Esa noche volverían a cenar sin mirarse la cara. Ella presiente que el amor tiene los días contados, que no va a resistir muchas cenas más. Está harta del abocamiento a la hipnosis digital, de conversar lo estrictamente necesario y de llegar extenuada a un catre, día tras día, para pagar a duras penas el alquiler. Pero ese lunes de apagón apocalíptico no hubo plan, solo dos velas, dos latas de sardinas y 2666, de Bolaño, a media voz. Charlaron durante horas mientras, de fondo, la marejada nocturna se fundía con las sirenas de las ambulancias. Ese fue su kit de supervivencia.
«Aquí, en las pendientes, frente a la puesta del sol y la boca del tiempo, cerca de jardines desbordados de balas, hacemos lo que hacen los prisioneros, lo que hacen los desempleados: cultivamos la esperanza». Mahmud Darwish.

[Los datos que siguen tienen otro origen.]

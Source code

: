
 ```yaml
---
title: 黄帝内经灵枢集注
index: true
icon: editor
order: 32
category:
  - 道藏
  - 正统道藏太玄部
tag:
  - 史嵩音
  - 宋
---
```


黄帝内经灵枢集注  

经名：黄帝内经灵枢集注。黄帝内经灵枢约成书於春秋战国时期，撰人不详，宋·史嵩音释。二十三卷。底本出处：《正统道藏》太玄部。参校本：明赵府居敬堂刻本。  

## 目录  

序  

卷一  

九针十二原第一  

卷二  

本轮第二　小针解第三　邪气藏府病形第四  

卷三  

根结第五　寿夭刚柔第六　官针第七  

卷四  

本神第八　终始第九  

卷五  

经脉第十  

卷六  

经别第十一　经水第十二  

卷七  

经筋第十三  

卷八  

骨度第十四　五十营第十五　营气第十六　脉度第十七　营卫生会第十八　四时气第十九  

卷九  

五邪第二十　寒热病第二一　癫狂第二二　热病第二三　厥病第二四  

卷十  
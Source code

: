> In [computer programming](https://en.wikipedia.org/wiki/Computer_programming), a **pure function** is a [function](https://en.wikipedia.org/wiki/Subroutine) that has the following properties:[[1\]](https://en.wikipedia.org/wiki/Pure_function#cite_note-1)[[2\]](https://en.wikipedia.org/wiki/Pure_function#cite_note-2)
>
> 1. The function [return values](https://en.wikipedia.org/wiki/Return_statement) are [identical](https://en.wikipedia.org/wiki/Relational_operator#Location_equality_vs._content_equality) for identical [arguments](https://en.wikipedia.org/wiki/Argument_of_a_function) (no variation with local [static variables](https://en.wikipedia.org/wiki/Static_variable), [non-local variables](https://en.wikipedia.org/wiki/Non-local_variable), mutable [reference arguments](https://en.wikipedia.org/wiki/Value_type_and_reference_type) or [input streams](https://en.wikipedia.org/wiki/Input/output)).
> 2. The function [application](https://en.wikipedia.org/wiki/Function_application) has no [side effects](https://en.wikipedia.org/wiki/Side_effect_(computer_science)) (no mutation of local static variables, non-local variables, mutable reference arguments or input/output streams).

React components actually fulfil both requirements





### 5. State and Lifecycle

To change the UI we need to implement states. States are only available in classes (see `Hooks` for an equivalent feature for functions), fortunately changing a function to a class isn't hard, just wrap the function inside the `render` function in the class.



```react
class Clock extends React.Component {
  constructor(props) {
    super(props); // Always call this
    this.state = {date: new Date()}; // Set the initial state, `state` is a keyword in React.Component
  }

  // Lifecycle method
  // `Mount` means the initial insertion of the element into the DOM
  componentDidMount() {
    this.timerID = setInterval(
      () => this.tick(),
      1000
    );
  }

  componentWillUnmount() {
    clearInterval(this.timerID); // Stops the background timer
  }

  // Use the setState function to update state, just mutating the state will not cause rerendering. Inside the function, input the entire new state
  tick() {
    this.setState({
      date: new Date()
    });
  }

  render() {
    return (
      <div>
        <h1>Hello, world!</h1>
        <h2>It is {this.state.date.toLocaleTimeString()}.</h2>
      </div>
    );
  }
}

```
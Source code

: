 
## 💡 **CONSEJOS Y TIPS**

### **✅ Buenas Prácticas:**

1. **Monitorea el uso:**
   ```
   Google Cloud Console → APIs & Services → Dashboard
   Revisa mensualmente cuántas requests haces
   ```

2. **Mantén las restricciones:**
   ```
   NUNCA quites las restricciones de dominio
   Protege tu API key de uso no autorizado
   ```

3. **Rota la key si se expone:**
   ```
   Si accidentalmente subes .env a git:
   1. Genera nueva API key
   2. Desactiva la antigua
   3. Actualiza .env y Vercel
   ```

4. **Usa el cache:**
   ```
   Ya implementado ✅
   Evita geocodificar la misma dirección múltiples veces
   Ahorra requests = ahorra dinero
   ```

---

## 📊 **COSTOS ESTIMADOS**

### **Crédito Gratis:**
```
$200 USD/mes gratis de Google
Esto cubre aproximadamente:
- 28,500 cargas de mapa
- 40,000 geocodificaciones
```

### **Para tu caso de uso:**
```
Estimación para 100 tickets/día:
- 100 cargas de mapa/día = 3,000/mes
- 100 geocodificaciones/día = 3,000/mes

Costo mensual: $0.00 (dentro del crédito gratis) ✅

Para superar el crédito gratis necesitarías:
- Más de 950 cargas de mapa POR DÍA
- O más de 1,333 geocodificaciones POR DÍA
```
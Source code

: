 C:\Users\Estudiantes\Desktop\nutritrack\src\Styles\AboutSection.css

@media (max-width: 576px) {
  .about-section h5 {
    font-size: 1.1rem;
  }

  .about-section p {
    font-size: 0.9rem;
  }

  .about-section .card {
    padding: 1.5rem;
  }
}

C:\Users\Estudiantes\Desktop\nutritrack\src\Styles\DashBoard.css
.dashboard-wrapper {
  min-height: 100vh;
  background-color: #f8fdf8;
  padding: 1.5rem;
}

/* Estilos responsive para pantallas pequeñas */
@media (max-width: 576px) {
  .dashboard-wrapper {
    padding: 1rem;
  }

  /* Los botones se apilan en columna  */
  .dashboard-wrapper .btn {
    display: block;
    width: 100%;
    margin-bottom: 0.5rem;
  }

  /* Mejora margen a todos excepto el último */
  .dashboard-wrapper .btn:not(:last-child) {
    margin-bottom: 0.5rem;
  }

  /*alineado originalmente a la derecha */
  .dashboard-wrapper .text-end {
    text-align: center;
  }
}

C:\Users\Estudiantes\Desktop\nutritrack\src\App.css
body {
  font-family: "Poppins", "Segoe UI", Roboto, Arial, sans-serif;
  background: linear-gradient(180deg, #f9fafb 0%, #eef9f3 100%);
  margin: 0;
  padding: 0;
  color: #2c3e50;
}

Me gusta mucho que durmamos todos juntos en la misma habitación. Bueno, todos, no. Falta mi hermano mayor, que se ha ido de viaje de estudios a Egipto. Lo llevó mi tío. Igual, para cuando vuelva, ya no hace falta que sigamos jugando.
Lo cierto es que no estamos mal desde que nos fuimos de casa. Echo de menos ir a la escuela y jugar con mis amigos en el recreo y que me pongan tareas nuevas. Pero ahora juego mucho con papá, sobre todo por las mañanas, cuando vamos a buscar la comida y mamá se queda con mi hermana pequeña en el campamento.
Los juegos comienzan siempre cuando dejamos atrás el campamento y subimos al monte en el que dejamos atrás nuestra última casa. Los que más me gustan son los de buscar paja para el burro, parece una tontería pero es superimportante porque está flaquito y a veces tenemos que parar a descansar bajo las piedras. También jugamos a escondernos de los soldados y nos tiramos al suelo. Pero el mejor juego de todos es el de los paquetes blancos, porque el premio siempre es comer comida rica. A veces tiene un poco de tierra, pero bueno… ¡Ah!, se me olvidaba, también me gusta cuando papá me da el teléfono roto que funciona para hablar con mi hermano que me puede escuchar pero a él no se le oye.
Oye, hermano, no tardes en salir. ¿Bueno? Puede inquietarse mamá. Nos vemos en Gaza.